Meanwhile, in the event that a tax invoice on a part of the expenses reported by a taxpayer has been prepared in a false manner without a real transaction, which is proved to a considerable extent by the tax authority as to whether it is an actual cost, and the purpose of the expenses claimed by the taxpayer and the other party to the payment thereof have been proved to a considerable extent, a taxpayer who is easy to present data, such as books and evidence, as to the fact that such expenses have been actually paid, need to prove it (see, e.g., Supreme Court Decision 2007Du1439, Aug. 20,
(2) The above legal principles are as follows. ① MaximumV, which operated the development of the O industry, stated to the effect that the tax invoice of this case was issued differently from the fact without any transaction request of OX. ② OO industry development was levied on the ground that the tax invoice of this case was a tax invoice of this case, but the OO industry development did not dispute it. ③ OCC, which was the Plaintiff or the representative director of the Plaintiff, did not transfer the amount of the tax invoice of this case. ④ Even according to the current construction situation list submitted by the Plaintiff, it is difficult to acknowledge that the total amount of supply price for the OO industry development of this case was KRW 40 million, which was 74,3930,000,000 won, which was 00,0000 won, and it is difficult to acknowledge that the Plaintiff’s tax invoice of this case did not constitute the Plaintiff’s 00,000 won, 300,0000,000 won, 000,0000 won,000.

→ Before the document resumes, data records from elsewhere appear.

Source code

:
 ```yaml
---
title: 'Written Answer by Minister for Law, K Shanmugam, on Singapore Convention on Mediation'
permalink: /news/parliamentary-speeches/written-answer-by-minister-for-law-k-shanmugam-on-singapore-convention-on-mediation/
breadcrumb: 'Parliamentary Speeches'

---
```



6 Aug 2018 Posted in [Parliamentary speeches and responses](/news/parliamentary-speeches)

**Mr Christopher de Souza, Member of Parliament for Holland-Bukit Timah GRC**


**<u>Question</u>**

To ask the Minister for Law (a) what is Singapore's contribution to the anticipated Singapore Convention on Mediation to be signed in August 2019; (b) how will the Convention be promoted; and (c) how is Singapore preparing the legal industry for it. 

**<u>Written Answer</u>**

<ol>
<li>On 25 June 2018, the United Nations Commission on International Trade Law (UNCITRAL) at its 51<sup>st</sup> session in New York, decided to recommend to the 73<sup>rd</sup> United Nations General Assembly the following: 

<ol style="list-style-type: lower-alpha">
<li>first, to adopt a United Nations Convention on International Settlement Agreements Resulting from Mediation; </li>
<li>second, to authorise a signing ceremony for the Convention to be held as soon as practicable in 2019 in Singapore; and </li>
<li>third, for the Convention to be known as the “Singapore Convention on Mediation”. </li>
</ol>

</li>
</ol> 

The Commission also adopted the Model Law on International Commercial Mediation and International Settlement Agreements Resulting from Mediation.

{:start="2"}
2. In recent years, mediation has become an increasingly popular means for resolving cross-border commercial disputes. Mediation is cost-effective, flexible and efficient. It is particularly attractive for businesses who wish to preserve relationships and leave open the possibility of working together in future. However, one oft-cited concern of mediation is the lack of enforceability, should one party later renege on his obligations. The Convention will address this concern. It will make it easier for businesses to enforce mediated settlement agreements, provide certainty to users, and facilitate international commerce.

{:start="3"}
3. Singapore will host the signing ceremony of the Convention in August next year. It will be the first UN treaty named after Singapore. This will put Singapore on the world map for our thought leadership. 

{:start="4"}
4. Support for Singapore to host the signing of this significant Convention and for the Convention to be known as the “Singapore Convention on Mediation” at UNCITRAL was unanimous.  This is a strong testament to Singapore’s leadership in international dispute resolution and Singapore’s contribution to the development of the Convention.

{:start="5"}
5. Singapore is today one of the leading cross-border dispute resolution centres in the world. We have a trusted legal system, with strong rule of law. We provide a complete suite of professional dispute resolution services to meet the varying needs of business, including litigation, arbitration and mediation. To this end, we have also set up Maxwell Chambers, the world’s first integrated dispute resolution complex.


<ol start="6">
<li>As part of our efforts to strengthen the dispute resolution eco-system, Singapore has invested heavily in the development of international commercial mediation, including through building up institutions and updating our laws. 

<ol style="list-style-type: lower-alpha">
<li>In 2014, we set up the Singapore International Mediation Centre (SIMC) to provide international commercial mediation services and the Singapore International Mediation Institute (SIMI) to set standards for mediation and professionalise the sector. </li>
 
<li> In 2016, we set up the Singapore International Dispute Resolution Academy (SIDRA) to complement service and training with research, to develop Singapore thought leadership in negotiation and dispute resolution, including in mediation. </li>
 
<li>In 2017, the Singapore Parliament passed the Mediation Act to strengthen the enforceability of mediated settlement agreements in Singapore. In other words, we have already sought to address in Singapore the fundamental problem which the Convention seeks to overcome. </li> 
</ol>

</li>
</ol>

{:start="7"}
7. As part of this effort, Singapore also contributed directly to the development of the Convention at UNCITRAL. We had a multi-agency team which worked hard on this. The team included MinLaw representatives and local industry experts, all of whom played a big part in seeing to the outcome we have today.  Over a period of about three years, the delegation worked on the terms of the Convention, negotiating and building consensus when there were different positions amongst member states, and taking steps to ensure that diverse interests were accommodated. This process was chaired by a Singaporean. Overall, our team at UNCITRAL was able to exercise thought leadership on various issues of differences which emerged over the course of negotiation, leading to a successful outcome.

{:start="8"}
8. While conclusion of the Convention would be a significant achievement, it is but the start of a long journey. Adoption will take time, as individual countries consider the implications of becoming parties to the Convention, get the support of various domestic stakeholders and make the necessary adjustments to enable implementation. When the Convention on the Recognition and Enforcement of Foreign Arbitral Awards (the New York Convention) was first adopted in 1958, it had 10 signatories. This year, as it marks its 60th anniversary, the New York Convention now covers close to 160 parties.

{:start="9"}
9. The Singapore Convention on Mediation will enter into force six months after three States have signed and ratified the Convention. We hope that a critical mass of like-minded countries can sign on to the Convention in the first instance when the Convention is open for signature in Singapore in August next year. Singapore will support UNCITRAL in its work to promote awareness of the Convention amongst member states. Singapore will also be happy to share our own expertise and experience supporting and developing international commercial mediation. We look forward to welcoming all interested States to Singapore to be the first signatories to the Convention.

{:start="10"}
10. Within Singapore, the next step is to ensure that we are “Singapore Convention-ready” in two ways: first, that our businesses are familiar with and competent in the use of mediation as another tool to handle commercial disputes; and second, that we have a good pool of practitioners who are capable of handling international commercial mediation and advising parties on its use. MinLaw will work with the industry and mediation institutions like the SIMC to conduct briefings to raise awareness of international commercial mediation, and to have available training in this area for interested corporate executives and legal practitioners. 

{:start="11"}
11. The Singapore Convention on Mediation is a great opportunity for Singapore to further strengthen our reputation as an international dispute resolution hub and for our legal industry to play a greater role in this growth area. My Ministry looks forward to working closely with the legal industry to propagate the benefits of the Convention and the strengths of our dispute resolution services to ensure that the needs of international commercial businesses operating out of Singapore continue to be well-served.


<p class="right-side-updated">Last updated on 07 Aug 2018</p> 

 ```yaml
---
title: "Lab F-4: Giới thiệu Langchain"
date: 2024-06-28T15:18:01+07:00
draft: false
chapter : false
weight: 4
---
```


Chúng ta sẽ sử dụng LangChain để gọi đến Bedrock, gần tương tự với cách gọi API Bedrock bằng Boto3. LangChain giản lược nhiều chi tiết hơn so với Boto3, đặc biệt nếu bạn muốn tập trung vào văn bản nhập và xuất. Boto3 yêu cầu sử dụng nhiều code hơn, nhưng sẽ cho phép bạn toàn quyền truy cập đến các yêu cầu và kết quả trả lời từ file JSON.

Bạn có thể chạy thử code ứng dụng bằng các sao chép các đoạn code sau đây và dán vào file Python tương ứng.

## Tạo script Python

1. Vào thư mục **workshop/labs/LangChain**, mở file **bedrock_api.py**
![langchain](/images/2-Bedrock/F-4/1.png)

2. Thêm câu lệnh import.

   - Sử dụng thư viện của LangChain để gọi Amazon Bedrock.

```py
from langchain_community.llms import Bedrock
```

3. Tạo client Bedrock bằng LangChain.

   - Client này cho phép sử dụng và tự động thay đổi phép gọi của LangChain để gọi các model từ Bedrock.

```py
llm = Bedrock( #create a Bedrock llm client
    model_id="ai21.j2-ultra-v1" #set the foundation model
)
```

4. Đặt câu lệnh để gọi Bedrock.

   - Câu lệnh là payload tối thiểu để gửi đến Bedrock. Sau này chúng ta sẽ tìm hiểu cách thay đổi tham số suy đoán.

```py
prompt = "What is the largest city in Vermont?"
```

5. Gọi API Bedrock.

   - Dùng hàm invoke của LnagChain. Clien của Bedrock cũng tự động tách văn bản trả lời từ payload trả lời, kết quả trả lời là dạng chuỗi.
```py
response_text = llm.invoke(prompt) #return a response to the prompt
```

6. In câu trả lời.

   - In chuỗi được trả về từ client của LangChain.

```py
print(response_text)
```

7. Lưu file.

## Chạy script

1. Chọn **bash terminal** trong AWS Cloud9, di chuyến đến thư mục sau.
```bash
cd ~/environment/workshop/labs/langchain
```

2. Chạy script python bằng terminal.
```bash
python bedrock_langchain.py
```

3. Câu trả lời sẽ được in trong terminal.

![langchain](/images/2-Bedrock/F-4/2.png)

2) Determination as to the tax invoice No. 2 of this case
A) Facts of recognition
(1) XX네트웍스는 B2B 전자상거래 중개업체이고, 이 사건 제2 세금계산서와 관련된 거래는 B2B 대출보증을 이용한 거래로, 원고와 같은 구매기업이 XX네트웍스와 같은 전자상거래 중개업체를 통하여 RR리젠트와 같은 판매업체에 주문을 하게 된다.
그 과정에서 원고는 기업은행과 같은 금융기관으로부터 구매자금을 대출받고, 대출자금은 XX네트웍스를 통하여 RR리젠트에 지급되는데, 이때 전문건설공제조합 등이 보증을 한다.
(2) 원고는 2011. 12. 12. XX네트웍스를 통하여 RR리젠트에 H빔 등의 건축자재를 발주하였고, 그 과정에서 기업은행으로부터 거래대금을 대출받아 기업은행은 같은 날 XX네트웍스에 292,823,687원을 지급하였다. 이후 XX네트웍스는 같은 날 RR리젠트에 수수료 1,456,831원을 제외한 291,366,856원을 지급하였다. 한편 RR리젠트는 XX네트웍스에 공급가액 264,878,960원의 세금계산서를 발급하였고, XX네트웍스는 원고에 대하여 공급가액 266,203,353원의 세금계산서(이 사건 제2 세금계산서)를 발급하였다.
(3) On December 13, 201, the RRG deposited KRW 290,000,000 into an enterprise bank account in the name of the Plaintiff.
(4) The Roglye is a juridical person with a special relationship with the Plaintiff, and the composition of shareholders as of December 31, 201 is as follows:
Name
Ratio of Shares
Relationship with JeonCC
Jinay
PriorCC
25%
Principal
Relocation Representative
S
25%
-
Vice President;
JeonK
25%
Punishment;
Stockholders
lL
25%
mother
Stockholders
(5) RR리젠트와 원고 사이에서 XX네트웍스를 통한 거래는 이 사건 제2 세금계산서 관련 거래만이 존재한다.
(6) XX네트웍스는 2017. 4. 11. 이 사건 제2 세금계산서가 사실과 다른 세금계산서에 해당함을 이유로 원고에 대한 매출세액을 감액하고, RR리젠트에 대한 매입세액을 감액하여 2011년 제2기 부가가치세를 수정신고하였다.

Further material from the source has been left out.